Bu ülkede kadınların, birinci basamak sağlık hizmetlerinde doğum kontrol yöntemlerine ücretsiz olarak erişmeye hakkı var!
Kürtajı yasaklama girişimlerinden vazgeçmediler. Kürtaj engelleniyor!
Kadının sağlığını tehdit eden durumlarda bile yapılması zorunlu kürtajlar için üç hekim raporu ve bakanlık iznine kadar vardırıldı. Kamu hastanelerinde kürtaj yaptıramayan kadınlar sağlıksız, niteliksiz koşullarda ve yaşamlarını hiçe sayarak kürtaja razı gelmek zorunda kaldılar.
Sağlık Bakanlığı, dünyada etkili ve kadınlar için daha az yıpratıcı bir yol olan “tıbbi düşük yöntemi” için 2000 yılından beri yürütülen çalışmaları yok saydı. Yetmedi, bu ilaçları piyasadan toplattı. Oysa aynı ilaçlar, kadınların doğumları sırasında da hayati öneme sahip.
AKP’nin aile politikaları üzerinden şekillenen kadın bedeni ve cinselliğini denetleme siyaseti, kadınların doğurup doğurmama, anne olup olmama gibi kendi yaşamlarını belirleyen bir konuda karar almalarının önünde bir engel oluşturdu. Kadınların mahrem bilgileri kayıt altına alındı. Gebeliklerin sürdürülmesi konusunda psikolojik baskı uygulandı.
Sezaryen kararını da kadına ve hekime bırakmayıp bakanlıktan idare ettiler
Ücretsiz, sağlıklı, güvenli doğum kontrol ve kürtaj hizmeti sağlanmadığı, kürtaj yasaklandığı ve doğum kontrolü sadece kadınların üzerine yıkıldığı müddetçe kadınlar ölüme terk edilmiş olacak.

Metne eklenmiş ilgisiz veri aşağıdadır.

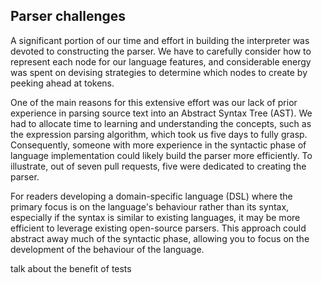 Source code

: ## Parser challenges
A significant portion of our time and effort in building the interpreter was devoted to constructing the parser. We have to carefully consider how to represent each node for our language features, and considerable energy was spent on devising strategies to determine which nodes to create by peeking ahead at tokens.

One of the main reasons for this extensive effort was our lack of prior experience in parsing source text into an Abstract Syntax Tree (AST). We had to allocate time to learning and understanding the concepts, such as the expression parsing algorithm, which took us five days to fully grasp. Consequently, someone with more experience in the syntactic phase of language implementation could likely build the parser more efficiently. To illustrate, out of seven pull requests, five were dedicated to creating the parser.

For readers developing a domain-specific language (DSL) where the primary focus is on the language's behaviour rather than its syntax, especially if the syntax is similar to existing languages, it may be more efficient to leverage existing open-source parsers. This approach could abstract away much of the syntactic phase, allowing you to focus on the development of the behaviour of the language.


talk about the benefit of tests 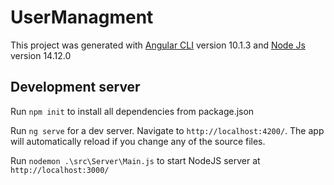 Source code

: # UserManagment

This project was generated with [Angular CLI](https://github.com/angular/angular-cli) version 10.1.3 and [Node Js](https://nodejs.org/en/) version 14.12.0

## Development server

Run `npm init` to install all dependencies from package.json

Run `ng serve` for a dev server. Navigate to `http://localhost:4200/`. The app will automatically reload if you change any of the source files.

Run `nodemon .\src\Server\Main.js` to start NodeJS server at `http://localhost:3000/` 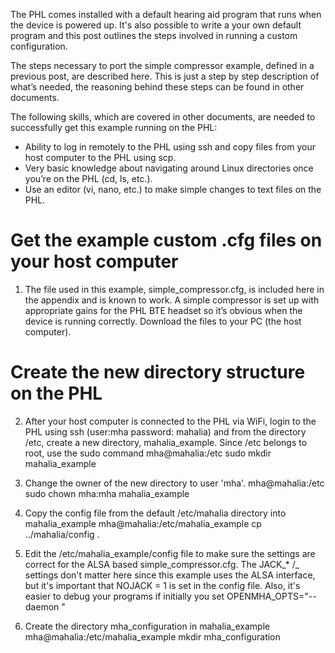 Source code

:The PHL comes installed with a default hearing aid program that runs when the device is powered up. It's also possible to write a your own default program and this post outlines the steps involved in running a custom configuration. 


The steps necessary to port the simple compressor example, defined in a previous post, are described here. This is just a step by step description of what’s needed, the reasoning behind these steps can be found in other documents. 

The following skills, which are covered in other documents, are needed to successfully get this example running on the PHL:

* Ability to log in remotely to the PHL using ssh and copy files from your host computer to the PHL using scp.
* Very basic knowledge about navigating around Linux directories once you’re on the PHL (cd, ls, etc.).
* Use an editor (vi, nano, etc.) to make simple changes to text files on the PHL.

# Get the example custom .cfg files on your host computer
1. The file used in this example, simple_compressor.cfg, is included here in the appendix and is known to work. A simple compressor is set up with appropriate gains for the PHL BTE headset so it’s obvious when the device is running correctly. Download the files to your PC (the host computer).

# Create the new directory structure on the PHL
2. After your host computer is connected to the PHL via WiFi, login to the PHL using ssh (user:mha password: mahalia) and from the directory /etc, create a new directory, mahalia_example. Since /etc belongs to root, use the sudo command
mha@mahalia:/etc sudo mkdir mahalia_example

3. Change the owner of the new directory to user 'mha'.
mha@mahalia:/etc sudo chown mha:mha mahalia_example

4. Copy the config file from the default /etc/mahalia directory into mahalia_example
 mha@mahalia:/etc/mahalia_example cp ../mahalia/config .

5. Edit the /etc/mahalia_example/config file to make sure the settings are correct for the ALSA based simple_compressor.cfg. The JACK_* /_ settings don't matter here since this example uses the ALSA interface, but it's important that 
NOJACK = 1
is set in the config file. Also, it's easier to debug your programs if initially you set 
OPENMHA_OPTS="--daemon "

6. Create the directory mha_configuration in mahalia_example
mha@mahalia:/etc/mahalia_example mkdir mha_configuration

Doğum kontrol yöntemlerini kolay erişebilir, ücretsiz ve yaygın olarak sunmak devletin görevidir; hükümet bu hizmeti vermek zorundadır. Hükümeti imzaladığı uluslararası sözleşmelere uymaya çağırıyoruz!
Son on yılda AKP yasaya aykırı olarak kamu hastanelerinde kürtaj yaptırmamaktadır. Biz kadınlar, ücretsiz kürtaj hakkımızla birlikte kamu hastanelerinde kürtaj hizmetinin kadınlar için erişilebilir olmasını istiyoruz!

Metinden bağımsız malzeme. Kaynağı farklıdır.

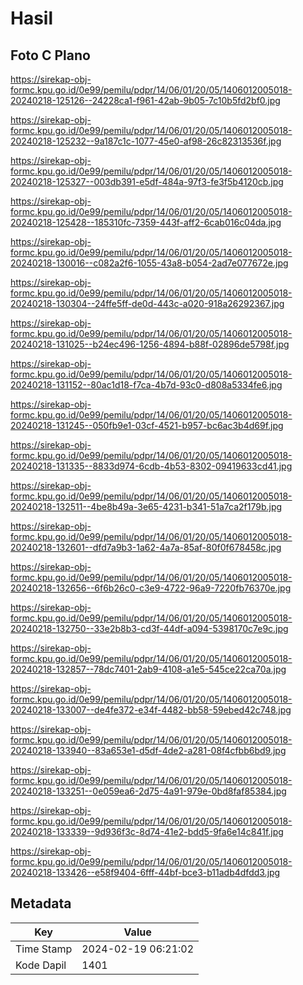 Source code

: # Hasil

## Foto C Plano

https://sirekap-obj-formc.kpu.go.id/0e99/pemilu/pdpr/14/06/01/20/05/1406012005018-20240218-125126--24228ca1-f961-42ab-9b05-7c10b5fd2bf0.jpg

https://sirekap-obj-formc.kpu.go.id/0e99/pemilu/pdpr/14/06/01/20/05/1406012005018-20240218-125232--9a187c1c-1077-45e0-af98-26c82313536f.jpg

https://sirekap-obj-formc.kpu.go.id/0e99/pemilu/pdpr/14/06/01/20/05/1406012005018-20240218-125327--003db391-e5df-484a-97f3-fe3f5b4120cb.jpg

https://sirekap-obj-formc.kpu.go.id/0e99/pemilu/pdpr/14/06/01/20/05/1406012005018-20240218-125428--185310fc-7359-443f-aff2-6cab016c04da.jpg

https://sirekap-obj-formc.kpu.go.id/0e99/pemilu/pdpr/14/06/01/20/05/1406012005018-20240218-130016--c082a2f6-1055-43a8-b054-2ad7e077672e.jpg

https://sirekap-obj-formc.kpu.go.id/0e99/pemilu/pdpr/14/06/01/20/05/1406012005018-20240218-130304--24ffe5ff-de0d-443c-a020-918a26292367.jpg

https://sirekap-obj-formc.kpu.go.id/0e99/pemilu/pdpr/14/06/01/20/05/1406012005018-20240218-131025--b24ec496-1256-4894-b88f-02896de5798f.jpg

https://sirekap-obj-formc.kpu.go.id/0e99/pemilu/pdpr/14/06/01/20/05/1406012005018-20240218-131152--80ac1d18-f7ca-4b7d-93c0-d808a5334fe6.jpg

https://sirekap-obj-formc.kpu.go.id/0e99/pemilu/pdpr/14/06/01/20/05/1406012005018-20240218-131245--050fb9e1-03cf-4521-b957-bc6ac3b4d69f.jpg

https://sirekap-obj-formc.kpu.go.id/0e99/pemilu/pdpr/14/06/01/20/05/1406012005018-20240218-131335--8833d974-6cdb-4b53-8302-09419633cd41.jpg

https://sirekap-obj-formc.kpu.go.id/0e99/pemilu/pdpr/14/06/01/20/05/1406012005018-20240218-132511--4be8b49a-3e65-4231-b341-51a7ca2f179b.jpg

https://sirekap-obj-formc.kpu.go.id/0e99/pemilu/pdpr/14/06/01/20/05/1406012005018-20240218-132601--dfd7a9b3-1a62-4a7a-85af-80f0f678458c.jpg

https://sirekap-obj-formc.kpu.go.id/0e99/pemilu/pdpr/14/06/01/20/05/1406012005018-20240218-132656--6f6b26c0-c3e9-4722-96a9-7220fb76370e.jpg

https://sirekap-obj-formc.kpu.go.id/0e99/pemilu/pdpr/14/06/01/20/05/1406012005018-20240218-132750--33e2b8b3-cd3f-44df-a094-5398170c7e9c.jpg

https://sirekap-obj-formc.kpu.go.id/0e99/pemilu/pdpr/14/06/01/20/05/1406012005018-20240218-132857--78dc7401-2ab9-4108-a1e5-545ce22ca70a.jpg

https://sirekap-obj-formc.kpu.go.id/0e99/pemilu/pdpr/14/06/01/20/05/1406012005018-20240218-133007--de4fe372-e34f-4482-bb58-59ebed42c748.jpg

https://sirekap-obj-formc.kpu.go.id/0e99/pemilu/pdpr/14/06/01/20/05/1406012005018-20240218-133940--83a653e1-d5df-4de2-a281-08f4cfbb6bd9.jpg

https://sirekap-obj-formc.kpu.go.id/0e99/pemilu/pdpr/14/06/01/20/05/1406012005018-20240218-133251--0e059ea6-2d75-4a91-979e-0bd8faf85384.jpg

https://sirekap-obj-formc.kpu.go.id/0e99/pemilu/pdpr/14/06/01/20/05/1406012005018-20240218-133339--9d936f3c-8d74-41e2-bdd5-9fa6e14c841f.jpg

https://sirekap-obj-formc.kpu.go.id/0e99/pemilu/pdpr/14/06/01/20/05/1406012005018-20240218-133426--e58f9404-6fff-44bf-bce3-b11adb4dfdd3.jpg


## Metadata

| Key        | Value               |
| ---------- | ------------------- |
| Time Stamp | 2024-02-19 06:21:02 |
| Kode Dapil | 1401                |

Kamu hastanelerinde kürtaj servislerinin yeniden açılmasını talep ediyoruz!
Kamu ve özel hastanelerde kürtajda 10 haftalık yasal süreye uyulması ve yasal süresinin 12 haftaya çıkartılmasını;
Evli kadınların gebeliklerini sonlandırmak istediği durumlarda eşlerinden izin isteyen uygulamanın kaldırılmasını istiyoruz!
Bütün sağlık kuruluşlarında doğum kontrol hizmeti ve kürtaj hizmeti veren birimler oluşturulmalı. Tıbbi düşük seçeneği de dahil olmak üzere her kadın duygusal ve fiziksel zorluk yaşamadan nitelikli, sağlıklı koşullarda ücretsiz kürtaj hakkına erişebilmelidir.
Kadınları doğurmaya zorlamak için yapılan baskılara, gebelik testi ile kadınları izlemeye, mahremiyet ihlallerine son verilmelidir.
Sezaryen gerekli durumlarda tercih edilecek bir doğum yöntemidir. Bu karar kadının ve hekimin kararı olmalıdır, başbakanın değil!
Tecavüz durumunda oluşan gebeliklerde kadının beyanı esas alınarak, isteği halinde gebelik sonlandırılmalıdır.
Kadınların yasal hakkı olan kürtajı engelleyen kamu görevlileri hakkında suç duyurusunda bulunuyor, yasa dışı eylemleri nedeniyle cezalandırılmalarını talep ediyoruz.
AKP politikaları nedeniyle ölecek kadınların yasını tutmadan bugün haykırıyoruz.
Kürtaj yasakçılarına oy vermiyoruz! Tüm kadınlara sesleniyoruz: Kürtaj yasakçılarına oy yok demek için 28 Mart Cuma günü mor giyip sokağa çıkıyoruz! Kürtaj hakkımızdan vazgeçmeyeceğimizi seçimlere günler kala AKP hükümetine yeniden hatırlatıyoruz.
Bedenimiz bizim, kararımız bizim, hayatımız bizim!